One of the Bible’s more poignant passages about women and motherhood, in the book of Titus, contains a list of things younger women can learn about family life from outstanding older women. The first item listed is “love your husbands and children.”

All the items in the list are initially tagged by one uniting quality:

“Good.” They are all good.

Good for who?

Good for the husband and children, for sure.

Good for the community.

Good for society at large.

Anybody else left?

Good for you. Me.


It’s good for me to pour out love on my kids. Endless hours of Legos. Endless diapers. Endless hugs. Endless answering of curious questions. Endless new clothes to be purchased. Endless coaching on manners and kindness. Endless help with homework. Endless patience. The key word is endless.

Hmmm…how can this be? If I spend myself on my kids, what will be left of me?

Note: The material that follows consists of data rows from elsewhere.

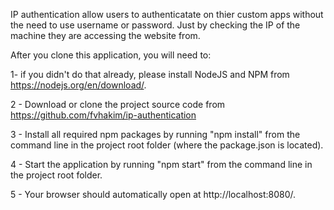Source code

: IP authentication allow users to authenticatate on thier custom apps without the need to use username or password. Just by checking the IP of the machine they are accessing the website from.

After you clone this application, you will need to:

1- if you didn't do that already, please install NodeJS and NPM from https://nodejs.org/en/download/.

2 - Download or clone the project source code from https://github.com/fvhakim/ip-authentication

3 - Install all required npm packages by running "npm install" from the command line in the project root folder (where the package.json is located).

4 - Start the application by running "npm start" from the command line in the project root folder.

5 - Your browser should automatically open at http://localhost:8080/.

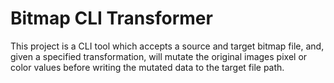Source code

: # Bitmap CLI Transformer

This project is a CLI tool which accepts a source and target bitmap file, and, given a specified transformation, will mutate the original images pixel or color values before writing the mutated data to the target file path.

Every mother knows real love will be painful. It will cost her something. She will lose a lot of sleep. She will wash a lot of laundry. She will cry. She will not know how to teach her kids everything she wants them to know about life. She will worry. Real love will demand heavily from her. She will have to sacrifice, even set herself aside. I can give to my kids endlessly at the expense of personal ruin. But by the time I’m done parenting, I’d sure like to have a personality left, and some energy, and maybe even some personal interests!

I guess the other option is to hold back from them selfishly. I could be the mother who always puts what I want to do before my kids. But really, what mother wants to pay the high price of being isolated from her kids, and suffering fragmented relationships with them?

Either way, I lose out.

The secret I think the Bible contains is this: my kids are not the enemy. They cannot rob me of peace and fulfillment because they take my time, or because I now have all these questions, issues, and uncertainties over raising them.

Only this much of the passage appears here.